**What you are asked to do:**
Where the records below begin, start copying, and stop after the line that contains "self.server_current_client = self.pop_queue2()"; reproduce every line exactly but omit pictures.

Task inputs below:

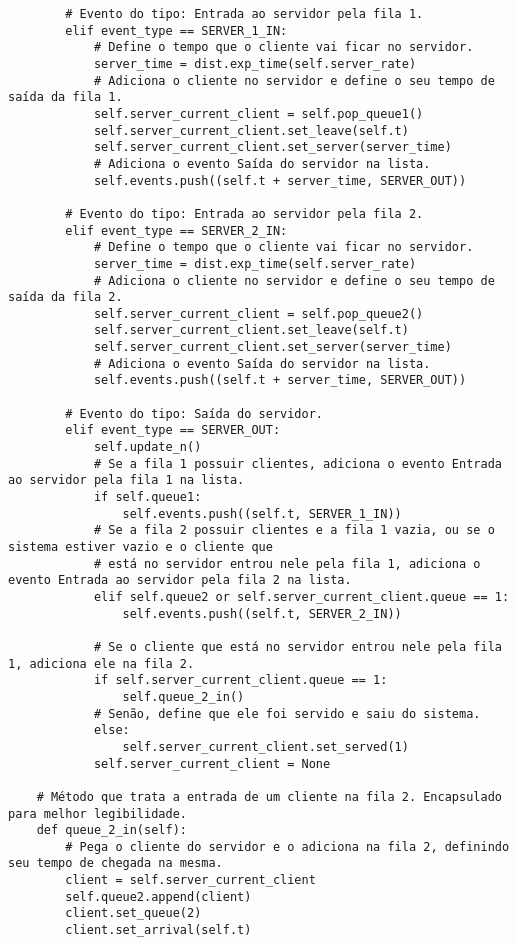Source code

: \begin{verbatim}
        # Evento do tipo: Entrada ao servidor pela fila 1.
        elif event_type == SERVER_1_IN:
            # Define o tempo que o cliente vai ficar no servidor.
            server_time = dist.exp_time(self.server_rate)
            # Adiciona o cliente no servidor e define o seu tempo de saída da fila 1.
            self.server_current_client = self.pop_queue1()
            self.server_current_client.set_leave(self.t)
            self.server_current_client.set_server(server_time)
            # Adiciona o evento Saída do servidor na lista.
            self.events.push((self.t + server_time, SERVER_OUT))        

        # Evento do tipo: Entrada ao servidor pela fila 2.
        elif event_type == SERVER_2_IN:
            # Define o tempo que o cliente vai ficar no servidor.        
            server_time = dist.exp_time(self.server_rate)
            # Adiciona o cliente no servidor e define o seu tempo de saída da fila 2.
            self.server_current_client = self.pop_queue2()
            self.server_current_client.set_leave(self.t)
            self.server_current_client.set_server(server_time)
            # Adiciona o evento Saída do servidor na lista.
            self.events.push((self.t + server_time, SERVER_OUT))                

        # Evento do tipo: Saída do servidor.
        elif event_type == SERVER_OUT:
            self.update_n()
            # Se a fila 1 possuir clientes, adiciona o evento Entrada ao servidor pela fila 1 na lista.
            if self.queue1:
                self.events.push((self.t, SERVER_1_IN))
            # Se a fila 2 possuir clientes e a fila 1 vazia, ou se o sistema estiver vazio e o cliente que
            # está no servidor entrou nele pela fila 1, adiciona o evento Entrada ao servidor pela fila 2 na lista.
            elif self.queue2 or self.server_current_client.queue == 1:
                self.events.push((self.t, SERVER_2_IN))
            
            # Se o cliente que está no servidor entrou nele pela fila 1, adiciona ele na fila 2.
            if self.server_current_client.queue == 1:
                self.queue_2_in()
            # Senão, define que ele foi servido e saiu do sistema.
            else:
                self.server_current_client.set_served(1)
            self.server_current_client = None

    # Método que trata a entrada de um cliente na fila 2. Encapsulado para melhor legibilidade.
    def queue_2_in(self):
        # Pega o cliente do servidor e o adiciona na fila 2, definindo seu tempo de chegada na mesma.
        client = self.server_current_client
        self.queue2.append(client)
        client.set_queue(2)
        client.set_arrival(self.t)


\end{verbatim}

End of Task inputs.

**Response box:**
Source code

: \begin{verbatim}
        # Evento do tipo: Entrada ao servidor pela fila 1.
        elif event_type == SERVER_1_IN:
            # Define o tempo que o cliente vai ficar no servidor.
            server_time = dist.exp_time(self.server_rate)
            # Adiciona o cliente no servidor e define o seu tempo de saída da fila 1.
            self.server_current_client = self.pop_queue1()
            self.server_current_client.set_leave(self.t)
            self.server_current_client.set_server(server_time)
            # Adiciona o evento Saída do servidor na lista.
            self.events.push((self.t + server_time, SERVER_OUT))        

        # Evento do tipo: Entrada ao servidor pela fila 2.
        elif event_type == SERVER_2_IN:
            # Define o tempo que o cliente vai ficar no servidor.        
            server_time = dist.exp_time(self.server_rate)
            # Adiciona o cliente no servidor e define o seu tempo de saída da fila 2.
            self.server_current_client = self.pop_queue2()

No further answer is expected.